**ACTION ITEM:** Transcribe word for word the lines below from the line with "## Como build" through the line with "### 05 - Métricas de Avaliação (Regis Pires)", ends included.
+ + + +
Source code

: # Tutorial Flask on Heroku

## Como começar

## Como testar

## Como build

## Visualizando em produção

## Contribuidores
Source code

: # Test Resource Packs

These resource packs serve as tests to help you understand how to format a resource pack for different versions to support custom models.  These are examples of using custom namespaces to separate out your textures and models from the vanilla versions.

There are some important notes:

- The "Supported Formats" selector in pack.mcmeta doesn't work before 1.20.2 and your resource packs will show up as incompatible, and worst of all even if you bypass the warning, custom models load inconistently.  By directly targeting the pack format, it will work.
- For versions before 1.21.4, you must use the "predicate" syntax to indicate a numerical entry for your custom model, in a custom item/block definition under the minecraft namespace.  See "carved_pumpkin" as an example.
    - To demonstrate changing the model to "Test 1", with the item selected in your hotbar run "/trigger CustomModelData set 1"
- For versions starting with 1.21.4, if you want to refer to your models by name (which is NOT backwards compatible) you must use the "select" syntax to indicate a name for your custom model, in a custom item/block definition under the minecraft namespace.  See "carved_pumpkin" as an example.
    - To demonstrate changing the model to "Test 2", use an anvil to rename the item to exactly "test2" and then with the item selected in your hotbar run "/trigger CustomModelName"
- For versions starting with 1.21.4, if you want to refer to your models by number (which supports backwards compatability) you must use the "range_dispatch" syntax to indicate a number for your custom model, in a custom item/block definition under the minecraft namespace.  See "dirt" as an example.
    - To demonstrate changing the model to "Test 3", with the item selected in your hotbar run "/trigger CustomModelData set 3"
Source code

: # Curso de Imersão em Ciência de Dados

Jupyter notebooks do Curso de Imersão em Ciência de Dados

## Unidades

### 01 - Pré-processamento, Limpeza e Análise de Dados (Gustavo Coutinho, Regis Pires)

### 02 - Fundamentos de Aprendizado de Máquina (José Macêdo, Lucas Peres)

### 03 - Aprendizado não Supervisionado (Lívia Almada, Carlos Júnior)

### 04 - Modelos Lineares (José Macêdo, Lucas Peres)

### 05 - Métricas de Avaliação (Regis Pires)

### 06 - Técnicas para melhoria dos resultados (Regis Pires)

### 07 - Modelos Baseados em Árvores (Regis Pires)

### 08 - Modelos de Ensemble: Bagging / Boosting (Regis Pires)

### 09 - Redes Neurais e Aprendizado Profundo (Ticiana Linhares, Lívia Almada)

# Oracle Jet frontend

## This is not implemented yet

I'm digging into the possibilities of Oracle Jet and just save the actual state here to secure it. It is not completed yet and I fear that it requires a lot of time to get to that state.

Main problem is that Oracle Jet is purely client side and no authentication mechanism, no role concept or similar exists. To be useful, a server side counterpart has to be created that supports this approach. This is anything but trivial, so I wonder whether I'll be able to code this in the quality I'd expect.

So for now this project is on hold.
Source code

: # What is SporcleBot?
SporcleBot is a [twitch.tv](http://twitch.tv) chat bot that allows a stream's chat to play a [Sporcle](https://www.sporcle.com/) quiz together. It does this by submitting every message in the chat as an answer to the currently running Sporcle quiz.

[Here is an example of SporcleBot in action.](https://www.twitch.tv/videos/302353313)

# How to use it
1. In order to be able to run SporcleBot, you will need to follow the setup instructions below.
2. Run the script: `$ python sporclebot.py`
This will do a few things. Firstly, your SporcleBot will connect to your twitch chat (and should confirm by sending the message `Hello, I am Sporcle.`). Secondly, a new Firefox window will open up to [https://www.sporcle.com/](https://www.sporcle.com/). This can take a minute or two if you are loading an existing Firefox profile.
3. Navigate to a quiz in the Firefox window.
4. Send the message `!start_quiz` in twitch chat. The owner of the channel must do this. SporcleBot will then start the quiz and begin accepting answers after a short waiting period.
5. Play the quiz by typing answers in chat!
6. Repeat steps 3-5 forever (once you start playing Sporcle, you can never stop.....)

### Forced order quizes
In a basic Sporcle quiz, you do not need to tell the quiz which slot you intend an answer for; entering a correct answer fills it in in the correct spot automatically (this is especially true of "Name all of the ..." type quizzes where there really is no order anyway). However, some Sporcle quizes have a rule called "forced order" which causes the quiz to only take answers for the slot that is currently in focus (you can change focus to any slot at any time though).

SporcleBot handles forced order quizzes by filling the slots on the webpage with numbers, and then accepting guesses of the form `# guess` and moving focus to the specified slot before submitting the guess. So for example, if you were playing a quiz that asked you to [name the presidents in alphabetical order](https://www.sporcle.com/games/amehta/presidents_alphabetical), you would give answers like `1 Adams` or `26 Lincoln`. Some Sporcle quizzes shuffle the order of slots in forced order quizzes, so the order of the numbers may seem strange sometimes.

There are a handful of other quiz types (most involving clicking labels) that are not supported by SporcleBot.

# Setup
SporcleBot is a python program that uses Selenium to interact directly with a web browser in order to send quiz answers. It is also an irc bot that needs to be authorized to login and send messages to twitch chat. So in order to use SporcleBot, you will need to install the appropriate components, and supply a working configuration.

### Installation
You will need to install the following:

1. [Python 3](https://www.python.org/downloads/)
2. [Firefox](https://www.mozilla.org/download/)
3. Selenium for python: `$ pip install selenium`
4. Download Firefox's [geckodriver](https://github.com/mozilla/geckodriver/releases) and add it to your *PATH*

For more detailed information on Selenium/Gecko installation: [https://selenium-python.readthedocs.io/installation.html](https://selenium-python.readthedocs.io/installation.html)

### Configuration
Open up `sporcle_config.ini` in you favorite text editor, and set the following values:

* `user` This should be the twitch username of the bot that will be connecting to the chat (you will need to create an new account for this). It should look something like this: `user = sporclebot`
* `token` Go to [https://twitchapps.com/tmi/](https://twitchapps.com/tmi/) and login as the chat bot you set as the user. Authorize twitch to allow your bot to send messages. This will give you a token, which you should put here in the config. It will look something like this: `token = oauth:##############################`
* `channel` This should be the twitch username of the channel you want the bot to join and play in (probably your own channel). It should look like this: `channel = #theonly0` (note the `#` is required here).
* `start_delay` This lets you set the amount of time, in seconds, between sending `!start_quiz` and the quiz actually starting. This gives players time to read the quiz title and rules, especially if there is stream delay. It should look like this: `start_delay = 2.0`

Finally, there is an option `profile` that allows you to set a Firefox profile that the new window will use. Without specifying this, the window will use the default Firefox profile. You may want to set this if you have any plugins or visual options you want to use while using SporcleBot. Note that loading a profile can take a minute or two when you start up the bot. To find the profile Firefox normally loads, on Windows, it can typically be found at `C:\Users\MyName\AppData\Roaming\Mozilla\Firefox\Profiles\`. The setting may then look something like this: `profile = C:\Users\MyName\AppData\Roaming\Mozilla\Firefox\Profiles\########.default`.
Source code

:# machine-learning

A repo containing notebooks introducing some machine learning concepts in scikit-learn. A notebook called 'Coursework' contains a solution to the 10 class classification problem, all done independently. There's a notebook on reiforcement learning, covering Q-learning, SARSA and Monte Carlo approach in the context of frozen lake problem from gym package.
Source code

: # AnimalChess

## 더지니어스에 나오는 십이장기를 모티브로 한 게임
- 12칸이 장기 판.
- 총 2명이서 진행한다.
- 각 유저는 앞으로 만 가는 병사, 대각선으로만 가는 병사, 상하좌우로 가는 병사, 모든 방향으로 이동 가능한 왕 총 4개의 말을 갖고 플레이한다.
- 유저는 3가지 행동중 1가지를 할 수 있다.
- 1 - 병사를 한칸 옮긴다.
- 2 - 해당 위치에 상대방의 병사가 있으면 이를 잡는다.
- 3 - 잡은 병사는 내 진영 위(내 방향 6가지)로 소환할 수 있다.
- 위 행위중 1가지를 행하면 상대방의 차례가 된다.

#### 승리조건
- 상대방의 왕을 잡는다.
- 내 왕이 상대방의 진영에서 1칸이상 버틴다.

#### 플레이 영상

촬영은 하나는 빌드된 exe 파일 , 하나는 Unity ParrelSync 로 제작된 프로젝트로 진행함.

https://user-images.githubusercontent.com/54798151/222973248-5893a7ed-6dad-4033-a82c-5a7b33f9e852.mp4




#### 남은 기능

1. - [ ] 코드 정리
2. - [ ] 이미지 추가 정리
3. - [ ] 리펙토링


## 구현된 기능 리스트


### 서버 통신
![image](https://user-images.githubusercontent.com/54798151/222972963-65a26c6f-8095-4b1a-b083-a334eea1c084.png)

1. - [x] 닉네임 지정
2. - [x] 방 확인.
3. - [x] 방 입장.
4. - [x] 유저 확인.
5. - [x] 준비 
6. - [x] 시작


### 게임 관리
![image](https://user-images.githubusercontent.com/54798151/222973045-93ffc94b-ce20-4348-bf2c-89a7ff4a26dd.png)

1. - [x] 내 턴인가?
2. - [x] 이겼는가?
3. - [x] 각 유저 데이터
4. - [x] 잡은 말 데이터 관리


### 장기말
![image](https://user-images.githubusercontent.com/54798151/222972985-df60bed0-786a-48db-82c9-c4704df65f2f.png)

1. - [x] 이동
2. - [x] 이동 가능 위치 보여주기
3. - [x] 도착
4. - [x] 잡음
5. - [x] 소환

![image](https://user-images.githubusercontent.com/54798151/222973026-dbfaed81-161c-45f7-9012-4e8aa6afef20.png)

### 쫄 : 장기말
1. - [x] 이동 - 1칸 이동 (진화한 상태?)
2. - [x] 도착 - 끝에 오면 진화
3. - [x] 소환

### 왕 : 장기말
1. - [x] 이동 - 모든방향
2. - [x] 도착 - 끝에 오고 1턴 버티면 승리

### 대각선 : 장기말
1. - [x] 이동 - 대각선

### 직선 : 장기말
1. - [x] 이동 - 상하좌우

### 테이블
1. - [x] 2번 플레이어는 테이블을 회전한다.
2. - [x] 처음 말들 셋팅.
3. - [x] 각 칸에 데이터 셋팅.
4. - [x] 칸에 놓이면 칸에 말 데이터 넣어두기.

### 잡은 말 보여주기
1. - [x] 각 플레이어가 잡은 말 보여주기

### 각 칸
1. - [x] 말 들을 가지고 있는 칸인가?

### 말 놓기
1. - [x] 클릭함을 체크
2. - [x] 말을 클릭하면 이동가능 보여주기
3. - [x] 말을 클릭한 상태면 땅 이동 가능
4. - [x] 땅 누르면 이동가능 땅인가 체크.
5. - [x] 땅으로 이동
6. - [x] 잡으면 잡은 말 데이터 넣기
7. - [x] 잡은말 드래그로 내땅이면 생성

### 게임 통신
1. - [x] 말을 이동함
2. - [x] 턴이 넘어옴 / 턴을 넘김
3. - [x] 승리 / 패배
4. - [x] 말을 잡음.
+ + + +
**EXERCISE RESULT:**
## Como build

## Visualizando em produção

## Contribuidores
Source code

: # Test Resource Packs

These resource packs serve as tests to help you understand how to format a resource pack for different versions to support custom models.  These are examples of using custom namespaces to separate out your textures and models from the vanilla versions.

There are some important notes:

- The "Supported Formats" selector in pack.mcmeta doesn't work before 1.20.2 and your resource packs will show up as incompatible, and worst of all even if you bypass the warning, custom models load inconistently.  By directly targeting the pack format, it will work.
- For versions before 1.21.4, you must use the "predicate" syntax to indicate a numerical entry for your custom model, in a custom item/block definition under the minecraft namespace.  See "carved_pumpkin" as an example.
    - To demonstrate changing the model to "Test 1", with the item selected in your hotbar run "/trigger CustomModelData set 1"
- For versions starting with 1.21.4, if you want to refer to your models by name (which is NOT backwards compatible) you must use the "select" syntax to indicate a name for your custom model, in a custom item/block definition under the minecraft namespace.  See "carved_pumpkin" as an example.
    - To demonstrate changing the model to "Test 2", use an anvil to rename the item to exactly "test2" and then with the item selected in your hotbar run "/trigger CustomModelName"
- For versions starting with 1.21.4, if you want to refer to your models by number (which supports backwards compatability) you must use the "range_dispatch" syntax to indicate a number for your custom model, in a custom item/block definition under the minecraft namespace.  See "dirt" as an example.
    - To demonstrate changing the model to "Test 3", with the item selected in your hotbar run "/trigger CustomModelData set 3"
Source code

: # Curso de Imersão em Ciência de Dados

Jupyter notebooks do Curso de Imersão em Ciência de Dados

## Unidades

### 01 - Pré-processamento, Limpeza e Análise de Dados (Gustavo Coutinho, Regis Pires)

### 02 - Fundamentos de Aprendizado de Máquina (José Macêdo, Lucas Peres)

### 03 - Aprendizado não Supervisionado (Lívia Almada, Carlos Júnior)

### 04 - Modelos Lineares (José Macêdo, Lucas Peres)

### 05 - Métricas de Avaliação (Regis Pires)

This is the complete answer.